The downside of centrally facilitated approaches is that the overall amount of data that is collected is limited. This is because we want to keep the amount of work involved reasonable, so that many different laboratories are able to participate.
Many historic discoveries begin with an inspired individual toiling for years or even decades on his or her own vision. Open-science projects have to be constructed carefully so as to still foster this initiative, which is the engine that drives scientific progress.
The balancing act is tricky because, despite all of their merits, open-science initiatives can be detrimental to individual investigators, especially when they are built from a centralized infrastructure within a ‘big science’ culture.
For example, funding given to large initiatives can be at the expense of the smaller research projects of individual investigators. In these lean times, when scientific funding is low, this means productive local laboratories could go unfunded.
However, there is not a zero-sum exchange between large open-science initiatives and funding for local efforts: Funding agencies and philanthropic organizations are more likely to invest in a field that is well organized and collaborative. Large datasets also allow discoveries to be replicated and generalized, which attracts research investment.
A more subtle challenge is to provide a way for junior investigators, particularly students and postdoctoral fellows, to explore their own ideas and to receive proper credit within the culture of open science. This may not be a problem for some types of open science, such as novel computational approaches to large datasets. But for other types, the individuals collecting the data may become invisible.
Large open-science initiatives can also undermine the work of local laboratories simply because they are so prominent. Once a large open-science community effort is announced, local efforts get compared to it.
It is not uncommon to hear in a grant review, “Isn’t effort X already doing that?” even when the local project is quite different and answers questions the large effort does not.
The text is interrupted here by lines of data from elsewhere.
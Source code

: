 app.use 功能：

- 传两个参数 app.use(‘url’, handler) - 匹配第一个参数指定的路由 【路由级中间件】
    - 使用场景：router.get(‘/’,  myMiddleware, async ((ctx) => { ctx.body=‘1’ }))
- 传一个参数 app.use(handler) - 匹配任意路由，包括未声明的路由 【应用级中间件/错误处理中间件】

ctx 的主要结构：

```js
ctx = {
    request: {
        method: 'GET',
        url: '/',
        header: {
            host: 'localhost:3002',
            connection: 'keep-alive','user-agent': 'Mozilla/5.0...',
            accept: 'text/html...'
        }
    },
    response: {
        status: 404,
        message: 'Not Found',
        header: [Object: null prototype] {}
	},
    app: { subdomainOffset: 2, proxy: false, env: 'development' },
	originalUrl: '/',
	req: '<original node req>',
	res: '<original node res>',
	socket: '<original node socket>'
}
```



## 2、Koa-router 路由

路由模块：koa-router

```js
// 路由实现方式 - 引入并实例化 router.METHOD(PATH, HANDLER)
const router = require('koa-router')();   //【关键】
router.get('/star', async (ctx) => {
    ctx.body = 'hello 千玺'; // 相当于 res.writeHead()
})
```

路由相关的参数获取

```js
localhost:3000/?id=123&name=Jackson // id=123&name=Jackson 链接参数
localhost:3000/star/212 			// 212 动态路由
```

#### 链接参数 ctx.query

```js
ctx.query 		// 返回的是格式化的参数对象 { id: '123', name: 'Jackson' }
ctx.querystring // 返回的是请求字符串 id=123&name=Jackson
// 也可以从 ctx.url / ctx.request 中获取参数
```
The loud voice of a centralized effort can unintentionally drown the softer voices of innovative local investigators.
There is no simple solution for balancing the merits of open-science projects with the desire to foster individual initiative. But we should consider some guiding principles.
First, apply big-science approaches only when they are needed. This means working hard to limit the scope of big-science initiatives to their deliverables, and curbing the tendency for such efforts to become lobbying blocks for perpetual funding. We have a responsibility to allow other projects to grow.
Second, protect contributing scientists’ interests. The goal of making data broadly accessible to the community needs to be balanced with a responsibility to foster the intellectual development and careers of young investigators. Granting authorship to all contributing individuals is not enough. Opportunities for intellectual initiative need to be built in. For example, giving contributing investigators a head start in analyzing collected data or the opportunity for leadership within the project’s sub-goals.
And finally, if a large amount of funding is given to a single big-science project, it should be balanced by more modest funding allotments to many individual projects. Similarly, project funding could reward investigator-initiated efforts that are able to accommodate the add-on components that build toward unique open resources.
The centrally facilitated approach to open science is appealing because it inherently balances a shared objective with the goals of local investigators.
Our responsibility is to encourage diversity in the research community — diversity in the hypotheses explored, the approaches employed and the individuals supported.
Randy L. Buckner is professor of psychology at Harvard University.